Web Writing Project for Great Expectations

This preliminary description of the writing project for The Dickens Web explicitly encouraged students to conceptualize their projects from the beginning, both in topic and in structure, according to the model provided by The Dickens Web itself. This proved to be successful on two counts: students did choose more interesting, varied, and focused topics, and most took advantage of the hypertext format to break their project up into two or more shorter but linked essays. On one count, however, The Dickens Web proved to be a poor model. Because much of its contextual material is strictly informative, The Dickens Web contains few examples of how to deploy this material for interpreting the novel. More comfortable with writing about sweeping, abstract themes in literature (friendship, love, justice, etc.), students didn't know how to take contextual details and apply them to the details of the text.

As you explore The Dickens Web you should be thinking about what you would like to do for your first writing project. In the broadest terms, you can add to material that already exists in the Web, or you can add completely new material. If you look at the "Introduction" in the Web's "Title Page" writing space, you will see that some parts of the Web have deliberately been left empty or underdeveloped. But you can also add new writing spaces or expand parts of the Web that are already well developed. The Web contains a wide array of material: social and literary history, literary criticism, biography, illustrations, etc. Choose something that interests you. You may also want to think about relations with other courses you're taking or have taken. If you've taken the 18th-Century Novel, for example, you might want to discuss Dickens and Fielding. Theories of child development in a Child Psychology class could be used to discuss Dickens's depiction of Pip's mental life as a child.
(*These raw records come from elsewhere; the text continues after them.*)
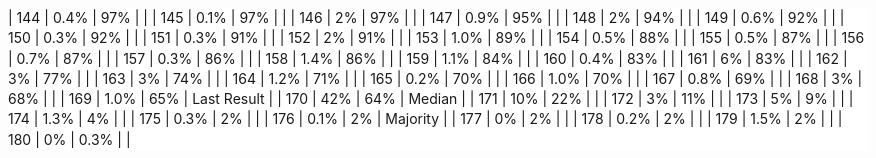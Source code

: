 | 144 | 0.4% | 97% |  |
| 145 | 0.1% | 97% |  |
| 146 | 2% | 97% |  |
| 147 | 0.9% | 95% |  |
| 148 | 2% | 94% |  |
| 149 | 0.6% | 92% |  |
| 150 | 0.3% | 92% |  |
| 151 | 0.3% | 91% |  |
| 152 | 2% | 91% |  |
| 153 | 1.0% | 89% |  |
| 154 | 0.5% | 88% |  |
| 155 | 0.5% | 87% |  |
| 156 | 0.7% | 87% |  |
| 157 | 0.3% | 86% |  |
| 158 | 1.4% | 86% |  |
| 159 | 1.1% | 84% |  |
| 160 | 0.4% | 83% |  |
| 161 | 6% | 83% |  |
| 162 | 3% | 77% |  |
| 163 | 3% | 74% |  |
| 164 | 1.2% | 71% |  |
| 165 | 0.2% | 70% |  |
| 166 | 1.0% | 70% |  |
| 167 | 0.8% | 69% |  |
| 168 | 3% | 68% |  |
| 169 | 1.0% | 65% | Last Result |
| 170 | 42% | 64% | Median |
| 171 | 10% | 22% |  |
| 172 | 3% | 11% |  |
| 173 | 5% | 9% |  |
| 174 | 1.3% | 4% |  |
| 175 | 0.3% | 2% |  |
| 176 | 0.1% | 2% | Majority |
| 177 | 0% | 2% |  |
| 178 | 0.2% | 2% |  |
| 179 | 1.5% | 2% |  |
| 180 | 0% | 0.3% |  |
Whatever topic you choose, your writing project should add the equivalent of at least 5 pages of material to the Web. This need not be in the form of, or an addition to, a single writing space--you may decide, for example, that your project is best carried out with two or three 1-2 page mini-essays for different writing spaces rather than a single 5 page one. The second major requirement is that your project must involve textual analysis and interpretation. In other words, you can't simply present factual information or long passages from other sources, as some of the existing writing spaces do. You must discuss how the information, theories, or critical views that you are presenting affect our understanding of the novel. You may decide to present factual material or extended passages in a single writing space, but another writing space should contain more analytical and interpretive material. The third major requirement is that the material in your project must be linked to the existing parts of the Web. You can of course set up links within the material you add, but the idea is to integrate your material with the rest of the Web. If you use outside sources, you will need to add them to the "Bibliography" and create links from your text to the "Bibliography."